# Provided records:
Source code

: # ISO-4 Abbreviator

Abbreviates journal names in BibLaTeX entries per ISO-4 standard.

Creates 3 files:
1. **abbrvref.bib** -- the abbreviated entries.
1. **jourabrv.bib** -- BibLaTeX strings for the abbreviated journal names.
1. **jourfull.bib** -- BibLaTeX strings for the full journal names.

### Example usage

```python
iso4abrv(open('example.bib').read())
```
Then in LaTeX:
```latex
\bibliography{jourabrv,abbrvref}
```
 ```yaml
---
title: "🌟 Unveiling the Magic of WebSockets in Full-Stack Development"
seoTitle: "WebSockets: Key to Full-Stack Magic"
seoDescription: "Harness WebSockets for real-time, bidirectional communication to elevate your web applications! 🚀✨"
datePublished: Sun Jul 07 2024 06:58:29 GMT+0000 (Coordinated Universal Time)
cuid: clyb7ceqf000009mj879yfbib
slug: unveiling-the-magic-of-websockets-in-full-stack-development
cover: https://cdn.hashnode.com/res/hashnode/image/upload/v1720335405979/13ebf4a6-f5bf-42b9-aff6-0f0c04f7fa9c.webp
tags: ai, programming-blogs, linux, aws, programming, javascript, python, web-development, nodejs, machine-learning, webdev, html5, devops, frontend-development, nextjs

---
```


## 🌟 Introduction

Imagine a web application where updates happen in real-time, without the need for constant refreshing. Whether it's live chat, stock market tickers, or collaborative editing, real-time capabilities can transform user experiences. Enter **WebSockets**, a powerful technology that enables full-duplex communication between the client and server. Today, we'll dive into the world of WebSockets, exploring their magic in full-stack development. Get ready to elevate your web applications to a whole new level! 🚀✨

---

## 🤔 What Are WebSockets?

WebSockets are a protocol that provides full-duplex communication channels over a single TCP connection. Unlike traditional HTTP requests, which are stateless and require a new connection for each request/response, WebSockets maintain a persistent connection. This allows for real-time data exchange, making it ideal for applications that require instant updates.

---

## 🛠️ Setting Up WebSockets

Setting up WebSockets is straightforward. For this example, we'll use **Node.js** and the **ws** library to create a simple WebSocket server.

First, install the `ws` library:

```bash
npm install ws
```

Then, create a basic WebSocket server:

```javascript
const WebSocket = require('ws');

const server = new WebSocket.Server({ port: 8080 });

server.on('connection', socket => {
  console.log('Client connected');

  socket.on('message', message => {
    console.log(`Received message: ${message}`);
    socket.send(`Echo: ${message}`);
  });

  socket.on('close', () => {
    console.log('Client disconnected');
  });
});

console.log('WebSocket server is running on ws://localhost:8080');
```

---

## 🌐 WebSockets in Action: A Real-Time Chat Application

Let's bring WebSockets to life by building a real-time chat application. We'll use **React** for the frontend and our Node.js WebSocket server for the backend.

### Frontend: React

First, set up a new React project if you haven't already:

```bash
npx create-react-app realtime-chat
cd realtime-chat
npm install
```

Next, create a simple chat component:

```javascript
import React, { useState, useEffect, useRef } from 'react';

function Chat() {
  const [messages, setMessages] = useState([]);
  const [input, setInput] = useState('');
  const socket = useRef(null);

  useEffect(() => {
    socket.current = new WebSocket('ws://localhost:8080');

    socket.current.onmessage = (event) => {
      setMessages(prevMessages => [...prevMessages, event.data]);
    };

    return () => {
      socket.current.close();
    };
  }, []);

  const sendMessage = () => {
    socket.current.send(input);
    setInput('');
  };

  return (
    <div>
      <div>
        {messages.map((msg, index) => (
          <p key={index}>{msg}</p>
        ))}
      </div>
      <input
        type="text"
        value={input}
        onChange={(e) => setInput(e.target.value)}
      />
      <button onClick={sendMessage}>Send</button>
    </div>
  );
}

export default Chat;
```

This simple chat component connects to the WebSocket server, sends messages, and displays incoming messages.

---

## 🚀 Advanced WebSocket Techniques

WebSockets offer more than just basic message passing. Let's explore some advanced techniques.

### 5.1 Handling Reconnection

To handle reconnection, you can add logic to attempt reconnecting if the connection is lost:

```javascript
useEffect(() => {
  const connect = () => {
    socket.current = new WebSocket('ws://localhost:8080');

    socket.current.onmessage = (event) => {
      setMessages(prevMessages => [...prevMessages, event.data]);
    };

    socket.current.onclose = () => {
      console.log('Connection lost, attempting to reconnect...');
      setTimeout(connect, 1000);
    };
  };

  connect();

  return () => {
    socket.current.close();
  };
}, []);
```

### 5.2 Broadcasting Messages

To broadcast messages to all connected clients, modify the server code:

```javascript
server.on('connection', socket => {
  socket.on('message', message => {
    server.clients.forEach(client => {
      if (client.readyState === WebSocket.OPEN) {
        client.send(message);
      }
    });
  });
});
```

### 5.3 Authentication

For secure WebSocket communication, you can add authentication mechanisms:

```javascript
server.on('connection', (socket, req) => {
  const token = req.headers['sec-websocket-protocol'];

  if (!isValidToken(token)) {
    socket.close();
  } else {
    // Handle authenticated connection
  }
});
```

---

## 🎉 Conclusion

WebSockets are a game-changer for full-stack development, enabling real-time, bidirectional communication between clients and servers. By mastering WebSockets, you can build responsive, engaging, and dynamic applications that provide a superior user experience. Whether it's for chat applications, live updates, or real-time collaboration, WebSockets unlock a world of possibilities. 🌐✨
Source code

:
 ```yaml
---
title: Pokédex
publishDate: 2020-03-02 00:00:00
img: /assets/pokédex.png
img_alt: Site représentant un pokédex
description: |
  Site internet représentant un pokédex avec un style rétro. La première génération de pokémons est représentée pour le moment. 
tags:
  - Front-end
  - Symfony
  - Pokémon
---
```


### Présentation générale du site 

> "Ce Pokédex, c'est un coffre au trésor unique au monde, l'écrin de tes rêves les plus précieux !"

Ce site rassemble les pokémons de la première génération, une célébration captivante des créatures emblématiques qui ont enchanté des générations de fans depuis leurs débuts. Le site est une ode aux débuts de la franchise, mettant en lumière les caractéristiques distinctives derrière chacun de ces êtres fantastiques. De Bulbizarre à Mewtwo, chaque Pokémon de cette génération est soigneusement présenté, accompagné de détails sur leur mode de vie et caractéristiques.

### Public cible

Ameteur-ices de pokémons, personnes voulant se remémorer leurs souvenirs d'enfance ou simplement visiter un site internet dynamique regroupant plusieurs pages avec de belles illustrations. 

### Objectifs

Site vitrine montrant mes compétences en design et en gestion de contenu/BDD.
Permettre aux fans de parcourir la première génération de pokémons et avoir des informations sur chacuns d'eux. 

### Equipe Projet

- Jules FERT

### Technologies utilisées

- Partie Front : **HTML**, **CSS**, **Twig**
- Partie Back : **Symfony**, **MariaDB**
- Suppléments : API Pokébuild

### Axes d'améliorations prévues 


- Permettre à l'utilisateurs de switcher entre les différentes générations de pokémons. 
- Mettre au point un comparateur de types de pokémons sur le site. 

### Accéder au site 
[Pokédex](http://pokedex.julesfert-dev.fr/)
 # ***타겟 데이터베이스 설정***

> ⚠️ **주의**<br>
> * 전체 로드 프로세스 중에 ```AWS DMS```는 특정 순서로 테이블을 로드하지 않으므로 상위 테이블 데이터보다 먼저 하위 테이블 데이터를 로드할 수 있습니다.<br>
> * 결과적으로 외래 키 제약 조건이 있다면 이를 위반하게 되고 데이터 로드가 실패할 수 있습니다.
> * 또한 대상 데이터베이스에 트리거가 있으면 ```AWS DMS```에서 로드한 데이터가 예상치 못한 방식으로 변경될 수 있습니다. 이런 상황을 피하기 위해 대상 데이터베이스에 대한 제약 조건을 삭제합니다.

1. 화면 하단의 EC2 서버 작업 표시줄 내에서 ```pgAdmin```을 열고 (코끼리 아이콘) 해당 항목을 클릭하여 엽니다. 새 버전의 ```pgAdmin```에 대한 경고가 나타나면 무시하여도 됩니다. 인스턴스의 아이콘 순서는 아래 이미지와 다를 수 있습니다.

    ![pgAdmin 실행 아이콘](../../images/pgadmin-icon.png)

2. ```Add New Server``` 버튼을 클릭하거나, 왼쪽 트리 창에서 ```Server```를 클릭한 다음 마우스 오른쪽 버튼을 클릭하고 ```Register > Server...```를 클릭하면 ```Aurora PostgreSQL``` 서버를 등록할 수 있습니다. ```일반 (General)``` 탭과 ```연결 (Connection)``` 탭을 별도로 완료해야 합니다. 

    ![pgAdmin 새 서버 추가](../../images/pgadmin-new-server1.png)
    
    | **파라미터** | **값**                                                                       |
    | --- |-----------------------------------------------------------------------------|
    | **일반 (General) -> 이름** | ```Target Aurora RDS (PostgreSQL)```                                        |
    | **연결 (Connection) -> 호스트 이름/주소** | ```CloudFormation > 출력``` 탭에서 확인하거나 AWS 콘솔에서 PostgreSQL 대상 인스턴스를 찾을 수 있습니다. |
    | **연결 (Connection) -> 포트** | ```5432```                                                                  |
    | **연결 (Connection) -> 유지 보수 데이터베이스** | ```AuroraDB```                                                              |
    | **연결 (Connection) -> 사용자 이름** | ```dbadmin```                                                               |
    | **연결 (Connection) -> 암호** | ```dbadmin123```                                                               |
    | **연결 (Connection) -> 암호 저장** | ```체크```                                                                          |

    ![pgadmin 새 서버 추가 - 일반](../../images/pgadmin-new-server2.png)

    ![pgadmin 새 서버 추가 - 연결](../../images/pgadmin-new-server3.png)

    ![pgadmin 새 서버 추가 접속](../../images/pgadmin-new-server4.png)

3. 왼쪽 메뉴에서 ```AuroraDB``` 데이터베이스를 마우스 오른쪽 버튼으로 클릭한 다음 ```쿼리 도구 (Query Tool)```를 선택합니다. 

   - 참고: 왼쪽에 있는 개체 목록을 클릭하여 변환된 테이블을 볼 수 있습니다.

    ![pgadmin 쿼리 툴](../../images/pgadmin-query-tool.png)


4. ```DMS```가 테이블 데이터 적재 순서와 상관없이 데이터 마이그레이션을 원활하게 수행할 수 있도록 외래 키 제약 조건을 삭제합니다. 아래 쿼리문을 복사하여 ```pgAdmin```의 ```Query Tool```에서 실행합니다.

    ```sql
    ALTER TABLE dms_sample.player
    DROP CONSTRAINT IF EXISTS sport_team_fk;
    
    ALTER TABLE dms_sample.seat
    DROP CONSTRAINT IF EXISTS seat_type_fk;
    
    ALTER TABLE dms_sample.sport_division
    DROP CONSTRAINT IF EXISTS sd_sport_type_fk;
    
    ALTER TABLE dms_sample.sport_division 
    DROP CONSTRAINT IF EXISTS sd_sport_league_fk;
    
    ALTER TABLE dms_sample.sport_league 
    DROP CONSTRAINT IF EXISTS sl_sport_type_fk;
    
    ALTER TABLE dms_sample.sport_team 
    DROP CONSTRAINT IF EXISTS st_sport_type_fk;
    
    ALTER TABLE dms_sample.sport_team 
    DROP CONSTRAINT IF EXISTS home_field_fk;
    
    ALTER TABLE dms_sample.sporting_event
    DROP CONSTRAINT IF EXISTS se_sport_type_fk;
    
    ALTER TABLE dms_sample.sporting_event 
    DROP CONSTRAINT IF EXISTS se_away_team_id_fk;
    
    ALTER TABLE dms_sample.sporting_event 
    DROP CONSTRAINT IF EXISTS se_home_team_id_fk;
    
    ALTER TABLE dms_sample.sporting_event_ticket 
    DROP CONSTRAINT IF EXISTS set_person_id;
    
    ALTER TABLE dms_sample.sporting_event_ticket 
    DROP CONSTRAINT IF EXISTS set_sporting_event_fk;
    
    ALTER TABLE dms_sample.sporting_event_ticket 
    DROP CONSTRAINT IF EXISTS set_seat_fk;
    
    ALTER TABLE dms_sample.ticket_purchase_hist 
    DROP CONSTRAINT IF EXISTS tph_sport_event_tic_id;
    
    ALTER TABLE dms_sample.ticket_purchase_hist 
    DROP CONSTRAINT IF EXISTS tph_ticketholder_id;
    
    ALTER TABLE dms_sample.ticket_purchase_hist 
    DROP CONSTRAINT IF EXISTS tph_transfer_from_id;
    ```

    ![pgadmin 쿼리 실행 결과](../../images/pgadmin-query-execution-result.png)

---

# Task prompt:
Go through the listing above and find each line containing the string "console"; copy those lines.

# Written answer:
  console.log('Client connected');
    console.log(`Received message: ${message}`);
    console.log('Client disconnected');
console.log('WebSocket server is running on ws://localhost:8080');
      console.log('Connection lost, attempting to reconnect...');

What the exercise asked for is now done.